Youth football coach Curtis Covington hopes the West Baltimore Ducks, a youth football team which recently captured the state and regional football championship, can provide relief for a city going through its share of problems.

The Ducks, who range in age from 9 to 11, are preparing to travel to Kissimmee, Florida on Dec. 5 in hopes of claiming the American Youth Football Title in the cadet division. West Baltimore will perform in a week-long tournament that will ultimately determine the best youth football in the country.

Like any good coach, Covington gave his boys a strong speech before their trip, letting them know that they are representing Baltimore City, and how the outside world will look at them.

“When you get down there, everyone is going to say ‘Ya’ll from Baltimore, thats ‘The Wire,’ and that will mostly come from other teams’ parents and coaches,” Covington told the team.

“We’re going to show them that Baltimore is more than just ‘The Wire.’”

Covington is a long-time successful little league coach. Before coming to the Ducks he won a national title with the Forest Park Black Hawks little league program; now he’s looking to build a winner with the up-and-coming West Baltimore Ducks, but it wasn’t an easy road.

In 2013, the Ducks made it as far as to the area championship but lost to another Baltimore powerhouse program, the Parkside Warriors.

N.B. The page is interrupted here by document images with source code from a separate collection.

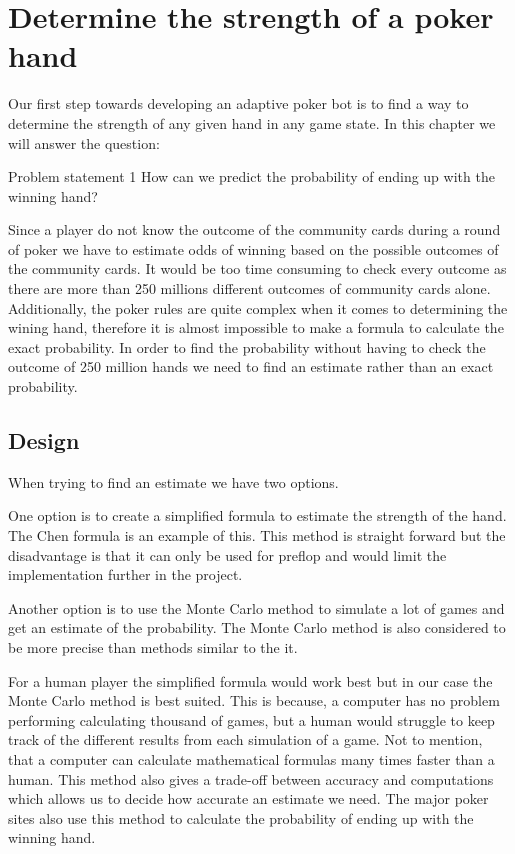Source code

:\section{Determine the strength of a poker hand}
\label{sec:part1}
Our first step towards developing an adaptive poker bot is to find a way to determine the strength of any given hand in any game state. In this chapter we will answer the question: 

\vspace{4mm}
\begin{statementBox2}{Problem statement 1}
How can we predict the probability of ending up with the winning hand?
\end{statementBox2}
\vspace{4mm}

Since a player do not know the outcome of the community cards during a round of poker we have to estimate odds of winning based on the possible outcomes of the community cards. It would be too time consuming to check every outcome as there are more than 250 millions different outcomes of community cards alone. Additionally, the poker rules are quite complex when it comes to determining the wining hand, therefore it is almost impossible to make a formula to calculate the exact probability. In order to find the probability without having to check the outcome of 250 million hands we need to find an estimate rather than an exact probability. 

\subsection{Design}
When trying to find an estimate we have two options.

One option is to create a simplified formula to estimate the strength of the hand. The Chen formula is an example of this. This method is straight forward but the disadvantage is that it can only be used for preflop and would limit the implementation further in the project.

Another option is to use the Monte Carlo method to simulate a lot of games and get an estimate of the probability. The Monte Carlo method is also considered to be more precise than methods similar to the it. 

For a human player the simplified formula would work best but in our case the Monte Carlo method is best suited. This is because, a computer has no problem performing calculating thousand of games, but a human would struggle to keep track of the different results from each simulation of a game. Not to mention, that a computer can calculate mathematical formulas many times faster than a human. This method also gives a trade-off between accuracy and computations which allows us to decide how accurate an estimate we need. The major poker sites also use this method to calculate the probability of ending up with the winning hand.\\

The Ducks would go on to defeat Parkside this year to advance to the state championship.

Covington uses a no-huddle style offense that is very similar to what most colleges, high schools and even pro teams are running. West Baltimore’s offense includes hand signals, and signage similar to what the Oregon Ducks used to reach the NCAA National Champion game last year.

The Ducks finished the season without a loss.

This isn’t the first time the West Baltimore program has had one of their teams advance to the National tournament in Florida. The founder of the program, Henry Sherod, said the age 10-12 team made it down to Florida two years ago.

“It’s hard being a kid these days in Baltimore City because it’s so much against them,” Covington said about keeping his kids focused and away from the ills of the turbulent west Baltimore neighborhoods. “We just want them to be leaders. So for us to get out of Baltimore for a few , and compete for a national championship, hopefully it will change their life.”

Eleven-year old quarterback Hakeem Wright is one of the kids who has the potential to be a great prospect. Only in his second year playing quarterback, Hakeem has led the Ducks to an undefeated record while commanding the fast-pace Oregon style offense.

“My five-year plan is to make it to college and finish school, just in case I don’t make it to the , so I can be a lawyer or a doctor,” Wright said.

Besides having a strong arm with some accuracy, Hakeem also has a 3.5 GPA in school.

Sherod lives in Prince George’s County, Md. and works in Washington D.C. but continues to come to his old Baltimore City neighborhoods to teach kids how to play football and how to be great men.

For the Ducks, it’s not just about winning  a football game – to them, it’s about helping change the perception while creating great memories for the future of Baltimore City.